▶ _Exercise instructions_: Count how many lines below include the word "master". Answer with a number only.
[[ Data extracts open ]]
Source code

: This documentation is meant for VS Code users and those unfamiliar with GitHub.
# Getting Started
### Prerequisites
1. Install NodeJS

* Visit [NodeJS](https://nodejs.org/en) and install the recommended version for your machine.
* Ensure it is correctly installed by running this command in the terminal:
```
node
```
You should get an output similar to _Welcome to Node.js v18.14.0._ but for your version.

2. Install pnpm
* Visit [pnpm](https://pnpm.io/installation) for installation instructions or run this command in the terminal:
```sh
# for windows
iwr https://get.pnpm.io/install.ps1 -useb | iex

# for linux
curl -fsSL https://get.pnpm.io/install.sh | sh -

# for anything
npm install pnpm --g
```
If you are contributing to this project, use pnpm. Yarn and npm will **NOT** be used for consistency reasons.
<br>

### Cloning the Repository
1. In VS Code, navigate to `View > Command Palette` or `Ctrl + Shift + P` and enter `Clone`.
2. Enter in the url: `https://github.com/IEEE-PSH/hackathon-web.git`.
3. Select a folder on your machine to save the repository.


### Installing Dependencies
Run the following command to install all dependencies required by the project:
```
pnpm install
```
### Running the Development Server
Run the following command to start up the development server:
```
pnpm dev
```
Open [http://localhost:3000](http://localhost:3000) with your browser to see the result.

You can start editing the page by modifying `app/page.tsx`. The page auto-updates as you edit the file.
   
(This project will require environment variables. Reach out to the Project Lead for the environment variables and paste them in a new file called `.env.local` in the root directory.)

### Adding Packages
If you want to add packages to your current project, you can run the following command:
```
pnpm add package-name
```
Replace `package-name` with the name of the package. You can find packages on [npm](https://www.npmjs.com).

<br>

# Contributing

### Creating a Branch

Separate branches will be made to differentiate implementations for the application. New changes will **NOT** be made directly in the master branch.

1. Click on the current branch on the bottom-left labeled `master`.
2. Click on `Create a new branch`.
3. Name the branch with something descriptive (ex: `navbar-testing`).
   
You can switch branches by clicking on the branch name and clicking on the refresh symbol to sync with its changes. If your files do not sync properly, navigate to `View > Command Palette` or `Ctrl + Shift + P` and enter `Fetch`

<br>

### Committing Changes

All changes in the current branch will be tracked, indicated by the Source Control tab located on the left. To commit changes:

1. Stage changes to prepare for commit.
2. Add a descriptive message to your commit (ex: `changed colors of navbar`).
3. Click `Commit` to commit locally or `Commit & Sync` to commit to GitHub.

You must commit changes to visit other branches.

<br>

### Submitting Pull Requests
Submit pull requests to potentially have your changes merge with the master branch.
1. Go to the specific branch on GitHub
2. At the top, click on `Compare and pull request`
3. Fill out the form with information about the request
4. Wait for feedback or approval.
[[ Data extracts closed ]]
▶ _Result_: 3